Vahram Papazian or Papazyan (Վահրամ Քամերի Փափազյան; 6 January 1888 in Constantinople, Ottoman Empire – 5 June 1968 in Yerevan, Armenia), was a Soviet actor who was an ethnic Armenian, mostly known for his Shakespearean roles. Vahram did plays in Constantinople, Tiflis, Baku Armenian theaters, Moscow's Maly Theatre and in France, Italy, Austria, Spain, and Belgium. Papazian began his career in 1908, where he was regarded as one of the best Armenian actors at the time. Before his death he was known as the leading star in the Sundukyan Academic Theatre. The Council of National Literature's wrote that 'Vahram Papazian's Othello dominated the Armenian stage for more than half a century'.

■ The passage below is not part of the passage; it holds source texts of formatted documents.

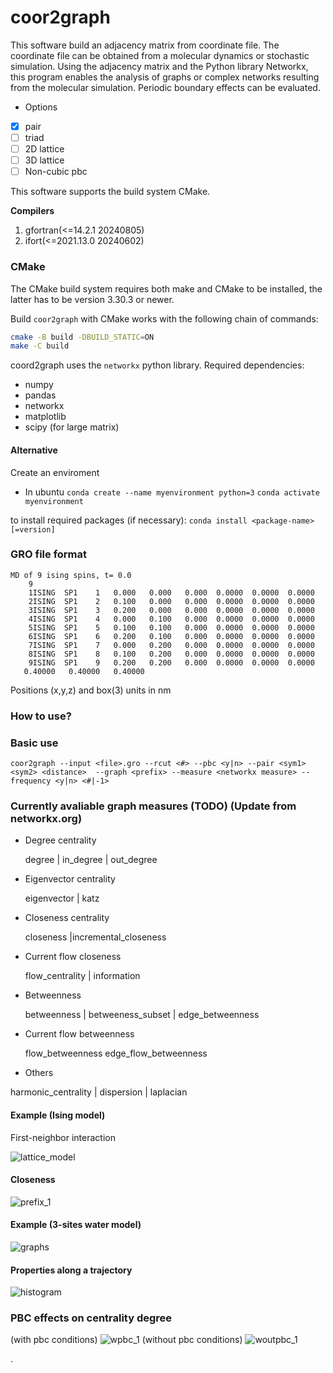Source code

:# coor2graph
This software build an adjacency matrix from coordinate file. The coordinate file can be obtained from a molecular dynamics or stochastic simulation. 
Using the adjacency matrix and the Python library Networkx, this program enables the analysis of graphs or complex networks resulting from the molecular simulation.
Periodic boundary effects can be evaluated.

* Options
- [x] pair
- [ ] triad
- [ ] 2D lattice
- [ ] 3D lattice
- [ ] Non-cubic pbc

This software supports the build system CMake.

**Compilers**
1. gfortran(<=14.2.1 20240805)
2. ifort(<=2021.13.0 20240602)

### CMake

The CMake build system requires both make and CMake to be installed, the latter has to be version 3.30.3 or newer.

Build `coor2graph` with CMake works with the following chain of commands:

```bash
cmake -B build -DBUILD_STATIC=ON
make -C build
```

coord2graph uses the `networkx` python library. Required dependencies:
* numpy
* pandas
* networkx
* matplotlib
* scipy (for large matrix)

#### Alternative
Create an enviroment
* In ubuntu
```conda create --name myenvironment python=3```
```conda activate myenvironment```

to install required packages (if necessary): 
```conda install <package-name>[=version]```

### GRO file format
```
MD of 9 ising spins, t= 0.0
    9
    1ISING  SP1    1   0.000   0.000   0.000  0.0000  0.0000  0.0000
    2ISING  SP1    2   0.100   0.000   0.000  0.0000  0.0000  0.0000
    3ISING  SP1    3   0.200   0.000   0.000  0.0000  0.0000  0.0000
    4ISING  SP1    4   0.000   0.100   0.000  0.0000  0.0000  0.0000
    5ISING  SP1    5   0.100   0.100   0.000  0.0000  0.0000  0.0000
    6ISING  SP1    6   0.200   0.100   0.000  0.0000  0.0000  0.0000
    7ISING  SP1    7   0.000   0.200   0.000  0.0000  0.0000  0.0000
    8ISING  SP1    8   0.100   0.200   0.000  0.0000  0.0000  0.0000
    9ISING  SP1    9   0.200   0.200   0.000  0.0000  0.0000  0.0000
   0.40000   0.40000   0.40000
```
Positions (x,y,z) and box(3) units in nm

### How to use?

### Basic use
```coor2graph --input <file>.gro --rcut <#> --pbc <y|n> --pair <sym1> <sym2> <distance>  --graph <prefix> --measure <networkx measure> --frequency <y|n> <#|-1>```

### Currently avaliable graph measures (TODO) (Update from networkx.org)

* Degree centrality
  
   degree | in_degree | out_degree
* Eigenvector centrality
  
   eigenvector | katz
* Closeness centrality
  
   closeness |incremental_closeness
* Current flow closeness
  
   flow_centrality | information
* Betweenness

  betweenness | betweeness_subset | edge_betweenness
* Current flow betweenness

  flow_betweenness edge_flow_betweenness
* Others

harmonic_centrality | dispersion | laplacian

#### Example (Ising model)
First-neighbor interaction

![lattice_model](https://github.com/user-attachments/assets/d167f95e-ea9a-4b8c-b741-99ee7b053892)

#### Closeness 
![prefix_1](https://github.com/user-attachments/assets/56d2b87c-0d38-4e54-bbb4-07c52ec8ce49)



#### Example (3-sites water model)
![graphs](https://github.com/user-attachments/assets/c34049fb-dfe1-4a94-82e4-0a49088c6b3c)

#### Properties along a trajectory
![histogram](https://github.com/user-attachments/assets/bc0c0655-ea7d-4162-ba48-a46713f79d65)



### PBC effects on centrality degree
(with pbc conditions)
![wpbc_1](https://github.com/user-attachments/assets/a0b49eff-c0eb-4476-ae05-77bfb62f7a5d)
(without pbc conditions)
![woutpbc_1](https://github.com/user-attachments/assets/cd325594-ee55-47e8-9158-71a081fcd6ef)


.
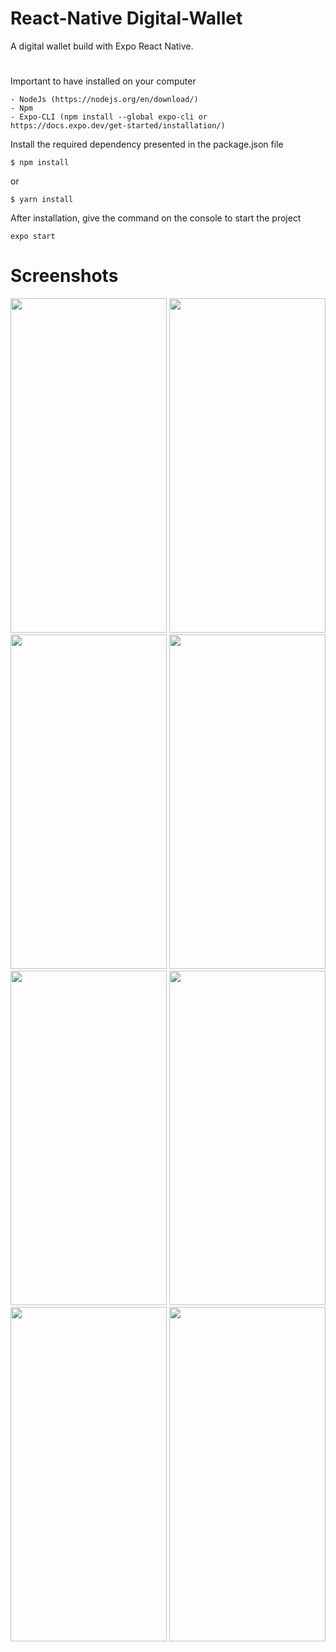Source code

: # React-Native Digital-Wallet
A digital wallet build with Expo React Native.
#
Important to have installed on your computer
```
- NodeJs (https://nodejs.org/en/download/)
- Npm
- Expo-CLI (npm install --global expo-cli or https://docs.expo.dev/get-started/installation/)
```
Install the required dependency presented in the package.json file
```
$ npm install
```
or
```
$ yarn install
```
After installation, give the command on the console to start the project
```
expo start
```
# Screenshots
<img src="https://user-images.githubusercontent.com/120464714/210334251-2d4a3d0f-48f8-4c86-b1d9-b0c2dd17476f.png" data-canonical-src="https://user-images.githubusercontent.com/120464714/210334251-2d4a3d0f-48f8-4c86-b1d9-b0c2dd17476f.png" width="250" height="535" />  <img src="https://user-images.githubusercontent.com/120464714/210334488-d6adfbcf-64d9-4e03-b7de-3be96801648d.png" data-canonical-src="https://user-images.githubusercontent.com/120464714/210334488-d6adfbcf-64d9-4e03-b7de-3be96801648d.png" width="250" height="535" /> <img src="https://user-images.githubusercontent.com/120464714/210334623-771bcb88-f47e-4e4f-93c8-4a40014681b4.png" data-canonical-src="https://user-images.githubusercontent.com/120464714/210334623-771bcb88-f47e-4e4f-93c8-4a40014681b4.png" width="250" height="535" /> <img src="https://user-images.githubusercontent.com/120464714/210334927-45eb401d-1ba3-48e2-85b9-bfa0dbd3e7f2.png" data-canonical-src="https://user-images.githubusercontent.com/120464714/210334927-45eb401d-1ba3-48e2-85b9-bfa0dbd3e7f2.png" width="250" height="535" />
<img src="https://user-images.githubusercontent.com/120464714/210335290-c9ad89bd-042b-4e6b-b031-22f49d7a3371.png" data-canonical-src="https://user-images.githubusercontent.com/120464714/210335290-c9ad89bd-042b-4e6b-b031-22f49d7a3371.png" width="250" height="535" /> <img src="https://user-images.githubusercontent.com/120464714/210335498-96a4a2dd-0aed-463c-b437-76e7c1e788a1.png" data-canonical-src="https://user-images.githubusercontent.com/120464714/210335498-96a4a2dd-0aed-463c-b437-76e7c1e788a1.png" width="250" height="535" /> <img src="https://user-images.githubusercontent.com/120464714/210335600-16c0e63f-68da-4158-a489-9e6a1ad69e1d.png" data-canonical-src="https://user-images.githubusercontent.com/120464714/210335600-16c0e63f-68da-4158-a489-9e6a1ad69e1d.png" width="250" height="535" /> <img src="https://user-images.githubusercontent.com/120464714/210335693-123a0563-0e7b-42d5-83ab-1e52ed1cb287.png" data-canonical-src="https://user-images.githubusercontent.com/120464714/210335693-123a0563-0e7b-42d5-83ab-1e52ed1cb287.png" width="250" height="535" />



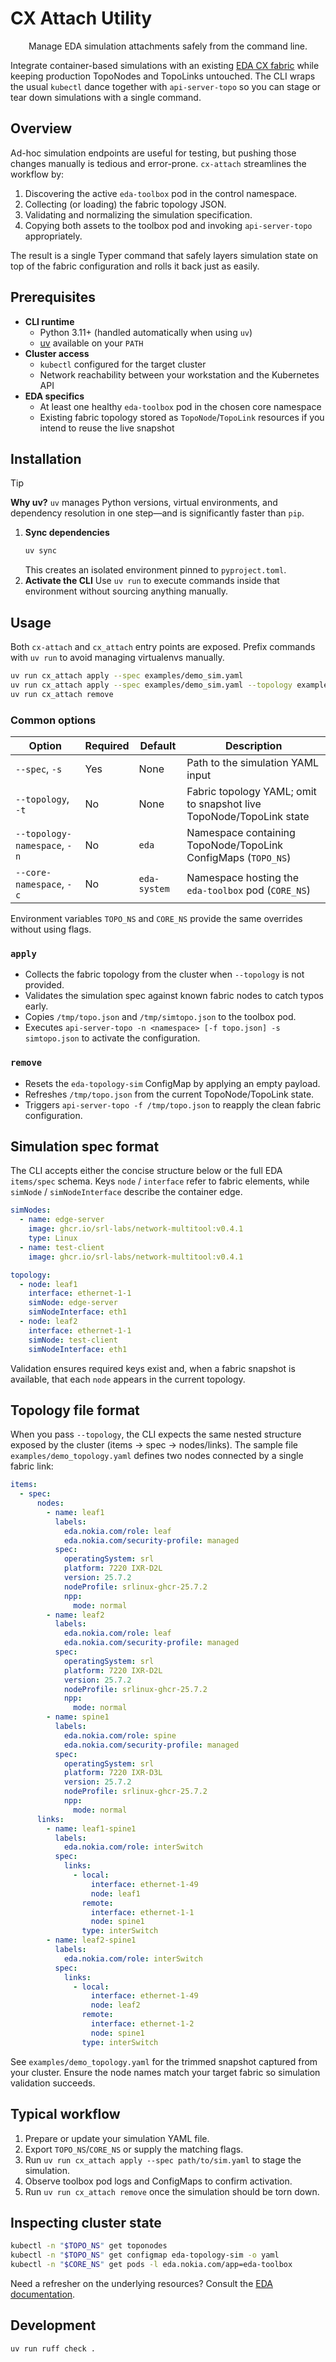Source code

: # CX Attach Utility

<p align="center">
  Manage EDA simulation attachments safely from the command line.
</p>

Integrate container-based simulations with an existing [EDA CX fabric](https://docs.eda.dev) while keeping production TopoNodes and TopoLinks untouched. The CLI wraps the usual `kubectl` dance together with `api-server-topo` so you can stage or tear down simulations with a single command.

## Overview

Ad-hoc simulation endpoints are useful for testing, but pushing those changes manually is tedious and error-prone. `cx-attach` streamlines the workflow by:

1. Discovering the active `eda-toolbox` pod in the control namespace.
2. Collecting (or loading) the fabric topology JSON.
3. Validating and normalizing the simulation specification.
4. Copying both assets to the toolbox pod and invoking `api-server-topo` appropriately.

The result is a single Typer command that safely layers simulation state on top of the fabric configuration and rolls it back just as easily.

## Prerequisites

- **CLI runtime**
  - Python 3.11+ (handled automatically when using `uv`)
  - [uv](https://docs.astral.sh/uv) available on your `PATH`
- **Cluster access**
  - `kubectl` configured for the target cluster
  - Network reachability between your workstation and the Kubernetes API
- **EDA specifics**
  - At least one healthy `eda-toolbox` pod in the chosen core namespace
  - Existing fabric topology stored as `TopoNode`/`TopoLink` resources if you intend to reuse the live snapshot

## Installation

> [!TIP]
> **Why uv?** `uv` manages Python versions, virtual environments, and dependency resolution in one step—and is significantly faster than `pip`.

1. **Sync dependencies**
   ```bash
   uv sync
   ```
   This creates an isolated environment pinned to `pyproject.toml`.
2. **Activate the CLI**
   Use `uv run` to execute commands inside that environment without sourcing anything manually.

## Usage

Both `cx-attach` and `cx_attach` entry points are exposed. Prefix commands with `uv run` to avoid managing virtualenvs manually.

```bash
uv run cx_attach apply --spec examples/demo_sim.yaml
uv run cx_attach apply --spec examples/demo_sim.yaml --topology examples/demo_topology.yaml
uv run cx_attach remove
```

### Common options

| Option | Required | Default | Description |
|--------|----------|---------|-------------|
| `--spec`, `-s` | Yes | None | Path to the simulation YAML input |
| `--topology`, `-t` | No | None | Fabric topology YAML; omit to snapshot live TopoNode/TopoLink state |
| `--topology-namespace`, `-n` | No | `eda` | Namespace containing TopoNode/TopoLink ConfigMaps (`TOPO_NS`) |
| `--core-namespace`, `-c` | No | `eda-system` | Namespace hosting the `eda-toolbox` pod (`CORE_NS`) |

Environment variables `TOPO_NS` and `CORE_NS` provide the same overrides without using flags.

### `apply`

- Collects the fabric topology from the cluster when `--topology` is not provided.
- Validates the simulation spec against known fabric nodes to catch typos early.
- Copies `/tmp/topo.json` and `/tmp/simtopo.json` to the toolbox pod.
- Executes `api-server-topo -n <namespace> [-f topo.json] -s simtopo.json` to activate the configuration.

### `remove`

- Resets the `eda-topology-sim` ConfigMap by applying an empty payload.
- Refreshes `/tmp/topo.json` from the current TopoNode/TopoLink state.
- Triggers `api-server-topo -f /tmp/topo.json` to reapply the clean fabric configuration.

## Simulation spec format

The CLI accepts either the concise structure below or the full EDA `items/spec` schema. Keys `node` / `interface` refer to fabric elements, while `simNode` / `simNodeInterface` describe the container edge.

```yaml
simNodes:
  - name: edge-server
    image: ghcr.io/srl-labs/network-multitool:v0.4.1
    type: Linux
  - name: test-client
    image: ghcr.io/srl-labs/network-multitool:v0.4.1

topology:
  - node: leaf1
    interface: ethernet-1-1
    simNode: edge-server
    simNodeInterface: eth1
  - node: leaf2
    interface: ethernet-1-1
    simNode: test-client
    simNodeInterface: eth1
```

Validation ensures required keys exist and, when a fabric snapshot is available, that each `node` appears in the current topology.

## Topology file format

When you pass `--topology`, the CLI expects the same nested structure exposed by the cluster (items → spec → nodes/links). The sample file `examples/demo_topology.yaml` defines two nodes connected by a single fabric link:

```yaml
items:
  - spec:
      nodes:
        - name: leaf1
          labels:
            eda.nokia.com/role: leaf
            eda.nokia.com/security-profile: managed
          spec:
            operatingSystem: srl
            platform: 7220 IXR-D2L
            version: 25.7.2
            nodeProfile: srlinux-ghcr-25.7.2
            npp:
              mode: normal
        - name: leaf2
          labels:
            eda.nokia.com/role: leaf
            eda.nokia.com/security-profile: managed
          spec:
            operatingSystem: srl
            platform: 7220 IXR-D2L
            version: 25.7.2
            nodeProfile: srlinux-ghcr-25.7.2
            npp:
              mode: normal
        - name: spine1
          labels:
            eda.nokia.com/role: spine
            eda.nokia.com/security-profile: managed
          spec:
            operatingSystem: srl
            platform: 7220 IXR-D3L
            version: 25.7.2
            nodeProfile: srlinux-ghcr-25.7.2
            npp:
              mode: normal
      links:
        - name: leaf1-spine1
          labels:
            eda.nokia.com/role: interSwitch
          spec:
            links:
              - local:
                  interface: ethernet-1-49
                  node: leaf1
                remote:
                  interface: ethernet-1-1
                  node: spine1
                type: interSwitch
        - name: leaf2-spine1
          labels:
            eda.nokia.com/role: interSwitch
          spec:
            links:
              - local:
                  interface: ethernet-1-49
                  node: leaf2
                remote:
                  interface: ethernet-1-2
                  node: spine1
                type: interSwitch
```

See `examples/demo_topology.yaml` for the trimmed snapshot captured from your cluster. Ensure the node names match your target fabric so simulation validation succeeds.

## Typical workflow

1. Prepare or update your simulation YAML file.
2. Export `TOPO_NS`/`CORE_NS` or supply the matching flags.
3. Run `uv run cx_attach apply --spec path/to/sim.yaml` to stage the simulation.
4. Observe toolbox pod logs and ConfigMaps to confirm activation.
5. Run `uv run cx_attach remove` once the simulation should be torn down.

## Inspecting cluster state

```bash
kubectl -n "$TOPO_NS" get toponodes
kubectl -n "$TOPO_NS" get configmap eda-topology-sim -o yaml
kubectl -n "$CORE_NS" get pods -l eda.nokia.com/app=eda-toolbox
```

Need a refresher on the underlying resources? Consult the [EDA documentation](https://docs.eda.dev/).

## Development

```bash
uv run ruff check .
```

In 1933, Reza Shah of Iran decided to create the National State Theatre Company and invited Vahram Papazian to cast a number of shows for the Iranian Red Cross.

==Legacy==
Vahram Papazian is buried at Komitas Pantheon which is located in the city center of Yerevan.

A statue of Papazian was erected in Armenia on 5 February 2012.

===Vahram Papazian Theatre Group===
A Lebanese Armenian theatre group, founded by the Armenian General Benevolent Union's (AGBU, Armenian: ՀԲԸՄ) Armenian Youth Association (Armenian: ՀԵԸ), is named after Vahram Papazian.